EY Canada removes loyalty-program cyber report that GPTZero tied to AI prose and fake citations

EY Canada has removed from its public site a 44-page thought-leadership PDF on loyalty-programme cyber risk—Points of Attack: Uncovering Cyber Threats and Fraud in Loyalty Systems—after an outside investigation argued the document could not survive basic citation hygiene and that automated scans showed a high share of machine-generated prose. In a 14 May 2026 publication, researchers at GPTZero walked line-by-line through the report’s resources table (they locate it around pages 41–43), asserting that many listed URLs 404, that several titles do not map to real publisher articles, and that at least one McKinsey & Company item described as a 2022 “Loyalty Economics” report does not exist as cited. Mainstream technology desks—including The Indian Express—subsequently reported that EY had retracted the study and was “reviewing the circumstances that led to this article’s publication,” while clarifying the piece was not tied to a client engagement.

News accounts quote EY Canada as saying the firm “takes the accuracy of all the content we publish seriously” and maintains “an organisation-wide commitment to the responsible use of AI.” This desk treats GPTZero’s file as an allegation packet, not a court finding: what is already observable, independent of the startup’s models, is that a Big Four branded PDF that cannot be replicated from its own footnotes becomes a reputational liability the moment journalists or rivals try to open the links.

What GPTZero’s investigation emphasises

GPTZero’s authors—Om Ogale, Paul Esau, and Alex Cui—frame the failure mode as “vibe citing,” their term for references that look like diligence but collapse when URLs and publisher catalogues are checked.

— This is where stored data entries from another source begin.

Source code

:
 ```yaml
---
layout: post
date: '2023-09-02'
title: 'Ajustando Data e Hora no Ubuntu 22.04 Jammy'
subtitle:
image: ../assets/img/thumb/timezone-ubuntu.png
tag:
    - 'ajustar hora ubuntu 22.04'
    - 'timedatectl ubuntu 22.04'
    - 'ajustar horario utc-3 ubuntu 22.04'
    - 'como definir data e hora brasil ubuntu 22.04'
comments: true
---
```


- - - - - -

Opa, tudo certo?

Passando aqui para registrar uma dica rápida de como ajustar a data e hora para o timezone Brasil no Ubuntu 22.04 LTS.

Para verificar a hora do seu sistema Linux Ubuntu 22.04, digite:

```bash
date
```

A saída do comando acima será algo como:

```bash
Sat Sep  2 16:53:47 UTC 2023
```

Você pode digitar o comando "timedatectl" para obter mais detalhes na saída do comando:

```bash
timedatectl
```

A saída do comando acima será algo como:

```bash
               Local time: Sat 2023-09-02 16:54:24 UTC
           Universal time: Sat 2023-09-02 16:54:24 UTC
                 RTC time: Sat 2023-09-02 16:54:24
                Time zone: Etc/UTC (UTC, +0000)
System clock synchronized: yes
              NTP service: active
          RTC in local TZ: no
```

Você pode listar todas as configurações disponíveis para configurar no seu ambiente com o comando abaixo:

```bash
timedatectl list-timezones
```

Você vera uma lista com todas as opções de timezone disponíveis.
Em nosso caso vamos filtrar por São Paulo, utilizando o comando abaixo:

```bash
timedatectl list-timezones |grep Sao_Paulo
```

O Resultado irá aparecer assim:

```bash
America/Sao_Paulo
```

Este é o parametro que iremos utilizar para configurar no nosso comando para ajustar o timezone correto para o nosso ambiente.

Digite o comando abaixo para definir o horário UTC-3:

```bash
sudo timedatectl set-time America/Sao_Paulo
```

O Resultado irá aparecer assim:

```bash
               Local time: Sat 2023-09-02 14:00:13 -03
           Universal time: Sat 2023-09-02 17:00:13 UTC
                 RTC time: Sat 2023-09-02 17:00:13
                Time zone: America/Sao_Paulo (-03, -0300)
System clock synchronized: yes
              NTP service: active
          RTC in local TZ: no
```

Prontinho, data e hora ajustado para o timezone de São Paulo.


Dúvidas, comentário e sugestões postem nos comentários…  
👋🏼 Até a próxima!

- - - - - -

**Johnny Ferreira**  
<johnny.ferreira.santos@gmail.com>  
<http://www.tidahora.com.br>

In the EY case study they publish, they highlight rows that point to BleepingComputer, Wired, Gartner, Forbes, Cisco Talos, TechCrunch, and McKinsey addresses that either do not resolve to the described story, resolve to generic tag pages, or describe documents GPTZero says cannot be matched to any real catalogue entry. They also flag internal tension in headline numbers: an executive-summary line that treats $200 billion as the scale of the global loyalty-points market versus later language they read as repurposing the same $200 billion magnitude for unredeemed points—arithmetic they argue becomes incompatible with the report’s own earlier 30–50% “unused points” band.

Separately, GPTZero traces a McKinsey-labelled row to a chain they say begins with an obscure fintech blog that already listed the same non-existent McKinsey title—evidence, in their telling, of citation laundering across sites with very different trust anchors.

Why loyalty fraud was a plausible marketing wrapper

Rewards databases sit on PII, payment tokens, and partner APIs—natural cyber sales hooks for a Canadian consumer and retail practice. Thought-leadership PDFs in that lane are meant to tee up conversations with retailers, banks, and airlines; the withdrawn file sat squarely in that go-to-market pattern before it became a case study in verification instead.

For CISOs and general counsel, the operational lesson is narrower than “never use models”: reference tables generated or edited with LLMs need the same independent URL-opening discipline that audit teams already apply to junior Excel files—because regulators, plaintiffs’ firms, and reporters now apply it for them.

Institutional stakes beyond one PDF

GPTZero explicitly connects the episode to AI search and deep-research tools that ingest high-authority domains into downstream answers. If a fabricated table survives on a trusted host, machine summarisation can amplify it even after human specialists have moved on. That is why removal plus a root-cause review matters more than a quiet 404: broken trust scales with crawl frequency.

Other professional-services miscitation cases—Deloitte work for a Canadian provincial government cited in the same news cycle, and U.S. court filings with botched statute citations—are not legally identical, but they share a workflow warning: generative drafting without reference-grade QA converts brand equity into debate club material.

What a fair reader should watch next

Credible closure would include a written methodology addendum if EY reissues the topic, named accountability for publication controls, and transparent retention policy for any client decks that recycled the withdrawn figures. Until then, treat any lingering third-party slides or syndicated newspaper lines that still cite the PDF as stale—and re-verify every URL before reuse.